Fox’s cutback happened, obviously, because the Borat awareness among regular Joe Schmoes wasn’t where it needed to be to support a big 2000-screen debut. I wrote about the sluggish tracking situation ten days ago (on 10.19). That 10.25 L.A. Times story by Josh Friedman and Lorenza Munoz said that a National Research Group tracking survey issued last Monday “showed that 27% of respondents were aware of Borat, well behind two competitors” — Disney’s The Santa Clause 3: The Escape Clause and DreamWorks’ Flushed Away” — opening the same weekend.


Sacha Baron Cohen

This may seem like an extreme analogy to some, but the answer to Borat‘s apparent low awareness, I believe, lies in Ernst Janning’s statement about the proverbial claim that average Germans didn’t know what the National Socialist government was up to in the 1930s and early ’40s. “Maybe we didn’t know the details,” he declares, “but if we didn’t know, it was because we didn’t want to know!” Same thing here, I believe, and the root factor, as in Nazi Germany, is about tribal persuasions and inclinations and snap judgments.
I’m not saying average Americans are Nazis, for heaven’s sake…calm down. I’m saying they make gut-level decisions about movies they want to see based on deep-down primal factors. Like you or me, like anyone.
Average Joes (and I mean the generally overweight slow-on-the-pickup types…the “late adopters”) are aware of Borat, all right — how could they have missed the hoopla out of Cannes and Toronto, the internet buzz, that recent Entertainment Weekly cover? But somewhere deep down they’ve considered Cohen’s appearance — rug-trader moustache, Middle-Eastern ethnicity, extremely geeky — along with the arch, deliberately “impersonal”, somewat anti-emotional attitude of an outsider-hipster who’s aiming his jokes at those hip enough to get where he’s coming from, and they’re saying to themselves, “This guy’s not me, and he’s not trying to talk to me — he wants me to get into him.”
In other words they’re taking one look, they’re sizing him up…and they “don’t want to know.” Instinctually. That’s what’s going on with Joe Sixpack, with older rurals, with lazy boomers, with the hundreds of thousands of shallow young girls who laugh too loudly when they sit together at Starbucks. The only people who are naturally into him are educated (or at least curious), ahead-of-the-curve (or abreast-of-the-curve) urbans. That’s where the 27% awareness is from.

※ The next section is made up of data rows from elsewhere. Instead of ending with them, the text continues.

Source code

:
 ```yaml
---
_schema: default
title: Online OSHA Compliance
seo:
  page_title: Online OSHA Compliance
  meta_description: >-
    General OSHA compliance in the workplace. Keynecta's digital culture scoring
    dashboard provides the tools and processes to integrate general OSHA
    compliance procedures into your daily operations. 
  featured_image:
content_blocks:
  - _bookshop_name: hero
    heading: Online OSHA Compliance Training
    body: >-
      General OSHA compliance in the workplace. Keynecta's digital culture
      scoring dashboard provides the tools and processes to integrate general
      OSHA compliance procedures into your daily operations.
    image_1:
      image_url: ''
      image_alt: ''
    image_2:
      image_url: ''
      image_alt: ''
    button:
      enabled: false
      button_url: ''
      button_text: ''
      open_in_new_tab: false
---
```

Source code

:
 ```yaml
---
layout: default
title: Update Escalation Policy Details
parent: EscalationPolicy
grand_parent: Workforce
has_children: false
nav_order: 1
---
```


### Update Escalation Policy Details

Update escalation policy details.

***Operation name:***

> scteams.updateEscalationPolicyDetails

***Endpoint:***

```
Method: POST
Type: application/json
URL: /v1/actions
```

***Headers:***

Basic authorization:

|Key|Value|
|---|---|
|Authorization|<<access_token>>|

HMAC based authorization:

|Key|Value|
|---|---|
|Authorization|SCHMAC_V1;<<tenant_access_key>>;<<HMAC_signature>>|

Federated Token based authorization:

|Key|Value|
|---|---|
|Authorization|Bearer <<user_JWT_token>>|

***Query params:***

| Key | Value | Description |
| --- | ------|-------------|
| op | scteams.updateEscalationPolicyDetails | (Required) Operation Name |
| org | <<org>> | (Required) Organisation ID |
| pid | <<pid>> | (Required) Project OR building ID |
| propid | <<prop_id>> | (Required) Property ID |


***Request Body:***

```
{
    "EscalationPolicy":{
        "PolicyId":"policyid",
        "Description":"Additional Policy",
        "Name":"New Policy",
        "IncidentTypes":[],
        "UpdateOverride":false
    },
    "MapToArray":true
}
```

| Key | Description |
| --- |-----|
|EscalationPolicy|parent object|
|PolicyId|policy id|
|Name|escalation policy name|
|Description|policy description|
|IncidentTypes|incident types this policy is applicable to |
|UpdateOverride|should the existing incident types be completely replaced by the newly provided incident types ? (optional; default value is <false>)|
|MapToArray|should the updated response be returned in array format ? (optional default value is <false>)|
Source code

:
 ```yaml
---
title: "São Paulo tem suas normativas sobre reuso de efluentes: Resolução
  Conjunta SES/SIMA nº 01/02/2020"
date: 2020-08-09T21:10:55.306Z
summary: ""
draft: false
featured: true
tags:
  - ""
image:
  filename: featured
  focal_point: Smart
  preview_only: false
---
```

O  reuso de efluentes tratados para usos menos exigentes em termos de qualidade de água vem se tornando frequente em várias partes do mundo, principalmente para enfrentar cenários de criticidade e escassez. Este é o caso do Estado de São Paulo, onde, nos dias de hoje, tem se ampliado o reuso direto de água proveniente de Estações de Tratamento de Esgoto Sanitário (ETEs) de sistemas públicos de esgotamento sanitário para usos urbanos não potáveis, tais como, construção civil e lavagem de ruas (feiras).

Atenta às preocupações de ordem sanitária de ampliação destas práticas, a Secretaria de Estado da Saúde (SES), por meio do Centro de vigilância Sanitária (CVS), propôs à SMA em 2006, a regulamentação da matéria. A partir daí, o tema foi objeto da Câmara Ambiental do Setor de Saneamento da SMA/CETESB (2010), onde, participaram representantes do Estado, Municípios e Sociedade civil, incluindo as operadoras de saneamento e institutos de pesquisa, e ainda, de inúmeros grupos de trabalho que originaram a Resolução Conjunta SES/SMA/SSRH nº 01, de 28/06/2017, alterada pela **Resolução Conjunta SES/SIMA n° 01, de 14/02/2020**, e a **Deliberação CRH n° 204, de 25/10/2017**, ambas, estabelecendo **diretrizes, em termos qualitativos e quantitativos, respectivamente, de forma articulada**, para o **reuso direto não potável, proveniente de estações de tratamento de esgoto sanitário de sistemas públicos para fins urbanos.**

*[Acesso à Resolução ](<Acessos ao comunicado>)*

Of course, all the resistors have to do is see the damn movie and everything will change. They’ll mostly laugh in an “oh my God!” sort of way, and they’ll tell their friends and Borat will be on its way to wherever, on its own speed. That’ll probably start to happen when the 800-theatre break happens next Friday. I know it’ll do well in most cities, but one should never underestimate red America’s xenophobia — the deep-seated unwillingness to consider an exotic attitude or mentality. They like what they like if the movie/record/TV show reaches out and talks to them, and if it doesn’t….later, dude.
In short, Borat is largely a satire of American rubes, and the commercial reception that awaits should, I feel, be read as a referendum on the American character circa 2006.